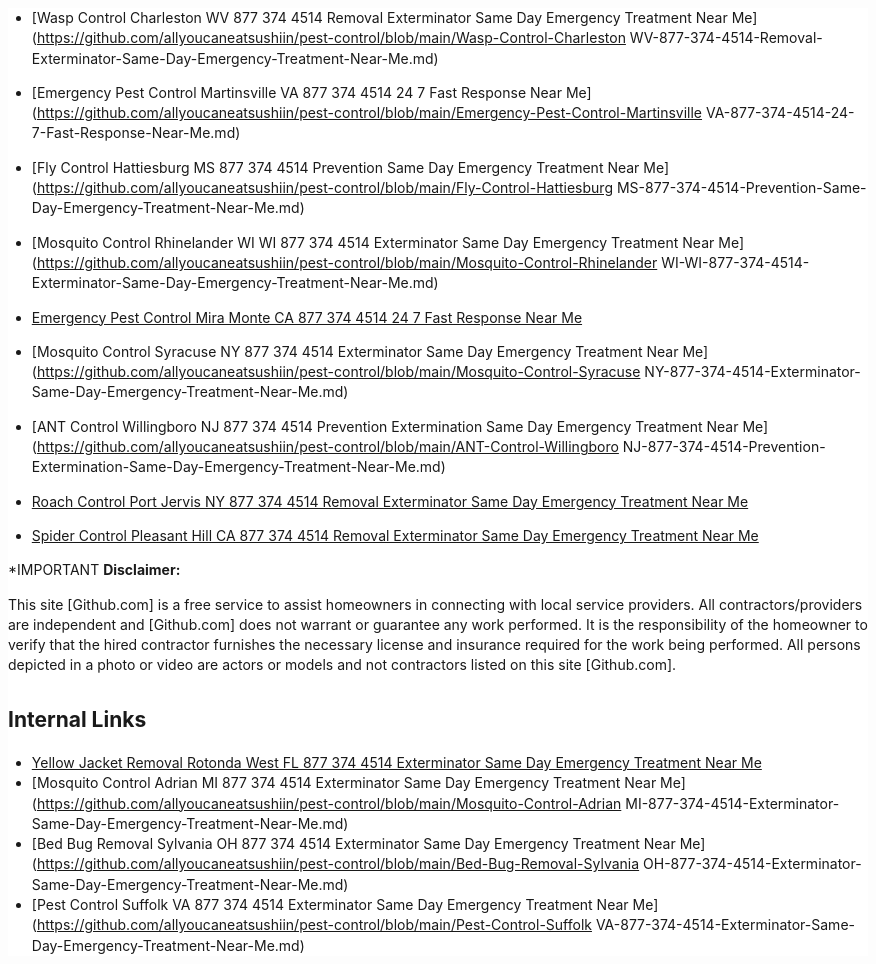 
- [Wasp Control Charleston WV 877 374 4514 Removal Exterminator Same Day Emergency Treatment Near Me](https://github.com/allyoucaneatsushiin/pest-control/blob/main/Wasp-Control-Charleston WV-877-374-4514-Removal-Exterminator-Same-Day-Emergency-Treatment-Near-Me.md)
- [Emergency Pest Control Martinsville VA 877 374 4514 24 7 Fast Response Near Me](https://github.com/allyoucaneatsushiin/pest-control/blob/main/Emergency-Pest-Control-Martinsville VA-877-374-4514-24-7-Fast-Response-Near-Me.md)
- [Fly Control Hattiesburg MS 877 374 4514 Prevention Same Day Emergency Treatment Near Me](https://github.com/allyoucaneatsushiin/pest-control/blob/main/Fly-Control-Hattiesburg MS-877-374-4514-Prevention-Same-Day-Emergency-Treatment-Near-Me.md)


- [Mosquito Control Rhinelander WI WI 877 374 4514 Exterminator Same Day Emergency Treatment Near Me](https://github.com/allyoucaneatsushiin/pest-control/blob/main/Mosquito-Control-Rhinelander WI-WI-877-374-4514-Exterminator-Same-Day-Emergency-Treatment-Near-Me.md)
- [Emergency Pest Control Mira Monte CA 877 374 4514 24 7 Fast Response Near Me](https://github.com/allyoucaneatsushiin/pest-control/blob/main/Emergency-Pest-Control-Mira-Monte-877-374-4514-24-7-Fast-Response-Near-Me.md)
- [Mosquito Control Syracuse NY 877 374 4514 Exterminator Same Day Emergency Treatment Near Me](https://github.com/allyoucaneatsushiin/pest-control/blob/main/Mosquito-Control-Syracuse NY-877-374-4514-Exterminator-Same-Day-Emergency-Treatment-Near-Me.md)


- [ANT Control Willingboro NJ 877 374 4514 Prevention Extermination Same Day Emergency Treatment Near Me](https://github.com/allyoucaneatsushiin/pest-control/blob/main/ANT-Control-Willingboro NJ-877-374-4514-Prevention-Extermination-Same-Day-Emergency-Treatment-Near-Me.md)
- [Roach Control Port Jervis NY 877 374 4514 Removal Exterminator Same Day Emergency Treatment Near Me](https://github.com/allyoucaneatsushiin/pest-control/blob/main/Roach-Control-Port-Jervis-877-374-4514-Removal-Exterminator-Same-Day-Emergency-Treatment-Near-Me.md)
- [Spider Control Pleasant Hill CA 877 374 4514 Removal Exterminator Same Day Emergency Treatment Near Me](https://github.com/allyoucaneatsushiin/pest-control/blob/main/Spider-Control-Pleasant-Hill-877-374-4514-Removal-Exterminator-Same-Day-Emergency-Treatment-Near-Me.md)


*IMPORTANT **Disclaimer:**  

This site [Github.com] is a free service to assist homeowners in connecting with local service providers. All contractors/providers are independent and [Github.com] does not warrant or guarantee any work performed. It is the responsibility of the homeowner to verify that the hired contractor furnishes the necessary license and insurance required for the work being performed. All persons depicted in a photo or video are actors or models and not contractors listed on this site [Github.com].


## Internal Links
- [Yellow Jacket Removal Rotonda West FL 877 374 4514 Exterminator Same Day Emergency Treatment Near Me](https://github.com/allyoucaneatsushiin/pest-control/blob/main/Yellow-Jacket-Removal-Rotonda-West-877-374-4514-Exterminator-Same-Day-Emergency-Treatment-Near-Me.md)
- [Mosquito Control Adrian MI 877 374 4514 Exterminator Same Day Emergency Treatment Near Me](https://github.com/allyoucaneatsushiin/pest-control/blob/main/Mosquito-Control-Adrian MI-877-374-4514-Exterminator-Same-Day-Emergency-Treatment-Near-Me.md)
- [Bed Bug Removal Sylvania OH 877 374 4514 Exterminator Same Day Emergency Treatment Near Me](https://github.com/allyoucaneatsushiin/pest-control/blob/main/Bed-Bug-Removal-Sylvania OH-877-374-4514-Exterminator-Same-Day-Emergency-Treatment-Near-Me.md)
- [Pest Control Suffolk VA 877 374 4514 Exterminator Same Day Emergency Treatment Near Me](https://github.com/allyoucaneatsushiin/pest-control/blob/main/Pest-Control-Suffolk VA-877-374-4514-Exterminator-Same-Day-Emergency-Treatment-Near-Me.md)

====================

• [WORK TO COMPLETE] From the listing above, copy every line that includes the word "Mosquito".

• [WRITTEN SOLUTION]
- [Mosquito Control Rhinelander WI WI 877 374 4514 Exterminator Same Day Emergency Treatment Near Me](https://github.com/allyoucaneatsushiin/pest-control/blob/main/Mosquito-Control-Rhinelander WI-WI-877-374-4514-Exterminator-Same-Day-Emergency-Treatment-Near-Me.md)
- [Mosquito Control Syracuse NY 877 374 4514 Exterminator Same Day Emergency Treatment Near Me](https://github.com/allyoucaneatsushiin/pest-control/blob/main/Mosquito-Control-Syracuse NY-877-374-4514-Exterminator-Same-Day-Emergency-Treatment-Near-Me.md)
- [Mosquito Control Adrian MI 877 374 4514 Exterminator Same Day Emergency Treatment Near Me](https://github.com/allyoucaneatsushiin/pest-control/blob/main/Mosquito-Control-Adrian MI-877-374-4514-Exterminator-Same-Day-Emergency-Treatment-Near-Me.md)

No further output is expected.